I cannot comment on POTS in general and I find it possible that there may be instances where it has its use (for example there might be a different "group" of doctors outside of the Lyme/ME/CFS/Long-Covid "communities" where POTS is used in a different context even though the article at the bottom of the page suggests this needn't be the case).*
However, I do think that there is a problem more specifically within the ME/CFS sphere (including Long-Covid, Lyme ect doctors and organisations in this field) for POTS. In this sphere POTS is often used to synonymously to describe the orthostatic problems that people with ME/CFS describe. However, there is some strong evidence (that has been discussed on this forum at length) that suggests that the orthostatic problems in ME/CFS are in no way described by POT. In short: Take a person with ME/CFS that describes having significant OI and take a matched healthy control.

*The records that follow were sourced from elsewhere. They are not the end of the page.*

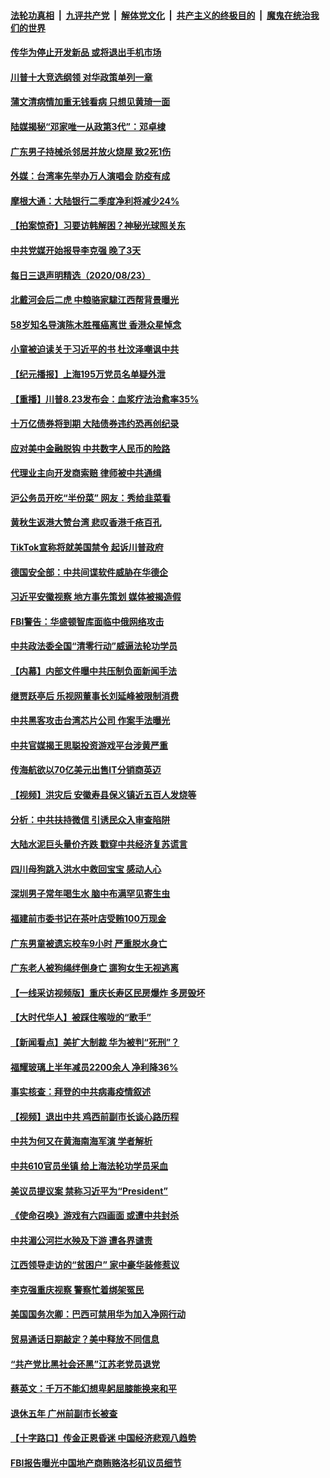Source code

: ####  [法轮功真相](../../../../basic/blob/master/README.md?t=08241931) &nbsp;|&nbsp; [九评共产党](../../../../9ping.md/blob/master/README.md?t=08241931) &nbsp;|&nbsp; [解体党文化](../../../../jtdwh.md/blob/master/README.md?t=08241931)  &nbsp;|&nbsp; [共产主义的终极目的](../../../../gczydzjmd.md/blob/master/README.md?t=08241931) &nbsp;|&nbsp; [魔鬼在统治我们的世界](../../../../mgztzwmdsj.md/blob/master/README.md?t=08241931) 

#### [传华为停止开发新品 或将退出手机市场](../pages/nsc413/n12352870.md?t=08241931) 


#### [川普十大竞选纲领 对华政策单列一章](../pages/nsc413/n12353401.md?t=08241931) 

#### [蒲文清病情加重无钱看病 只想见黄琦一面](../pages/nsc413/n12353448.md?t=08241931) 

#### [陆媒揭秘“邓家唯一从政第3代”：邓卓棣](../pages/nsc413/n12353143.md?t=08241931) 

#### [广东男子持械杀邻居并放火烧屋 致2死1伤](../pages/nsc413/n12352821.md?t=08241931) 

#### [外媒：台湾率先举办万人演唱会 防疫有成](../pages/nsc413/n12352844.md?t=08241931) 

#### [摩根大通：大陆银行二季度净利将减少24%](../pages/nsc413/n12352303.md?t=08241931) 

#### [【拍案惊奇】习要访韩解困？神秘光球照关东](../pages/nsc413/n12352600.md?t=08241931) 

#### [中共党媒开始报导李克强 晚了3天](../pages/nsc413/n12352572.md?t=08241931) 

#### [每日三退声明精选（2020/08/23）](../pages/nsc413/n12352626.md?t=08241931) 

#### [北戴河会后二虎 中粮骆家駹江西帮背景曝光](../pages/nsc413/n12352320.md?t=08241931) 

#### [58岁知名导演陈木胜罹癌离世 香港众星悼念](../pages/nsc413/n12352130.md?t=08241931) 

#### [小童被迫读关于习近平的书 杜汶泽嘲讽中共](../pages/nsc413/n12351932.md?t=08241931) 

#### [【纪元播报】上海195万党员名单疑外泄](../pages/nsc413/n12351109.md?t=08241931) 

#### [【重播】川普8.23发布会：血浆疗法治愈率35%](../pages/nsc413/n12351841.md?t=08241931) 

#### [十万亿债券将到期 大陆债券违约恐再创纪录](../pages/nsc413/n12352021.md?t=08241931) 

#### [应对美中金融脱钩 中共数字人民币的险路](../pages/nsc413/n12350935.md?t=08241931) 

#### [代理业主向开发商索赔 律师被中共通缉](../pages/nsc413/n12351929.md?t=08241931) 

#### [沪公务员开吃“半份菜” 网友：秀给韭菜看](../pages/nsc413/n12351826.md?t=08241931) 

#### [黄秋生返港大赞台湾 悲叹香港千疮百孔](../pages/nsc413/n12351787.md?t=08241931) 

#### [TikTok宣称将就美国禁令 起诉川普政府](../pages/nsc413/n12351752.md?t=08241931) 

#### [德国安全部：中共间谍软件威胁在华德企](../pages/nsc413/n12351630.md?t=08241931) 

#### [习近平安徽视察 地方事先策划 媒体被揭造假](../pages/nsc413/n12350776.md?t=08241931) 

#### [FBI警告：华盛顿智库面临中俄网络攻击](../pages/nsc413/n12351494.md?t=08241931) 

#### [中共政法委全国“清零行动”威逼法轮功学员](../pages/nsc413/n12350055.md?t=08241931) 


#### [【内幕】内部文件曝中共压制负面新闻手法](../pages/nsc413/n12341252.md?t=08241931) 

#### [继贾跃亭后 乐视网董事长刘延峰被限制消费](../pages/nsc413/n12351344.md?t=08241931) 

#### [中共黑客攻击台湾芯片公司 作案手法曝光](../pages/nsc413/n12350422.md?t=08241931) 

#### [中共官媒揭王思聪投资游戏平台涉黄严重](../pages/nsc413/n12351212.md?t=08241931) 

#### [传海航欲以70亿美元出售IT分销商英迈](../pages/nsc413/n12351227.md?t=08241931) 

#### [【视频】洪灾后 安徽寿县保义镇近五百人发烧等](../pages/nsc413/n12351165.md?t=08241931) 

#### [分析：中共扶持微信 引诱民众入审查陷阱](../pages/nsc413/n12346977.md?t=08241931) 

#### [大陆水泥巨头量价齐跌 戳穿中共经济复苏谎言](../pages/nsc413/n12351022.md?t=08241931) 

#### [四川母狗跳入洪水中救回宝宝 感动人心](../pages/nsc413/n12351096.md?t=08241931) 

#### [深圳男子常年喝生水 脑中布满罕见寄生虫](../pages/nsc413/n12351153.md?t=08241931) 

#### [福建前市委书记在茶叶店受贿100万现金](../pages/nsc413/n12351052.md?t=08241931) 

#### [广东男童被遗忘校车9小时 严重脱水身亡](../pages/nsc413/n12351070.md?t=08241931) 

#### [广东老人被狗绳绊倒身亡 遛狗女生无视逃离](../pages/nsc413/n12351111.md?t=08241931) 

#### [【一线采访视频版】重庆长寿区民房爆炸 多房毁坏](../pages/nsc413/n12349795.md?t=08241931) 

#### [【大时代华人】被踩住喉咙的“歌手”](../pages/nsc413/n12350800.md?t=08241931) 

#### [【新闻看点】美扩大制裁 华为被判“死刑”？](../pages/nsc413/n12350600.md?t=08241931) 

#### [福耀玻璃上半年减员2200余人 净利降36%](../pages/nsc413/n12350652.md?t=08241931) 

#### [事实核查：拜登的中共病毒疫情叙述](../pages/nsc413/n12350468.md?t=08241931) 

#### [【视频】退出中共 鸡西前副市长谈心路历程](../pages/nsc413/n12350582.md?t=08241931) 

#### [中共为何又在黄海南海军演 学者解析](../pages/nsc413/n12350431.md?t=08241931) 

#### [中共610官员坐镇 给上海法轮功学员采血](../pages/nsc413/n12350295.md?t=08241931) 

#### [美议员提议案 禁称习近平为“President”](../pages/nsc413/n12350523.md?t=08241931) 

#### [《使命召唤》游戏有六四画面 或遭中共封杀](../pages/nsc413/n12350398.md?t=08241931) 

#### [中共湄公河拦水殃及下游 遭各界谴责](../pages/nsc413/n12350319.md?t=08241931) 

#### [江西领导走访的“贫困户” 家中豪华装修惹议](../pages/nsc413/n12350304.md?t=08241931) 

#### [李克强重庆视察 警察忙着绑架冤民](../pages/nsc413/n12350182.md?t=08241931) 

#### [美国国务次卿：巴西可禁用华为加入净网行动](../pages/nsc413/n12350213.md?t=08241931) 

#### [贸易通话日期敲定？美中释放不同信息](../pages/nsc413/n12349839.md?t=08241931) 

#### [“共产党比黑社会还黑”江苏老党员退党](../pages/nsc413/n12348654.md?t=08241931) 

#### [蔡英文：千万不能幻想卑躬屈膝能换来和平](../pages/nsc413/n12350106.md?t=08241931) 

#### [退休五年 广州前副市长被查](../pages/nsc413/n12350041.md?t=08241931) 

#### [【十字路口】传金正恩昏迷 中国经济悲观八趋势](../pages/nsc413/n12349392.md?t=08241931) 

#### [FBI报告曝光中国地产商贿赂洛杉矶议员细节](../pages/nsc413/n12347857.md?t=08241931)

If you run a tilt table test on them, there is strong evidence that suggests that the results will be exactly the same or more specifically that you cannot tell them apart on the basis of the results, i.e. POT doesn't characterise ME/CFS status nor the OI experienced. This doesn't just apply to the individual but as far as I can see there isn't evidence to suggest that there would be significant group differences in a well controlled study. That is compounded with the very significant problem of very low rates of reproducibility in this field, in part because POT can be affected by many things.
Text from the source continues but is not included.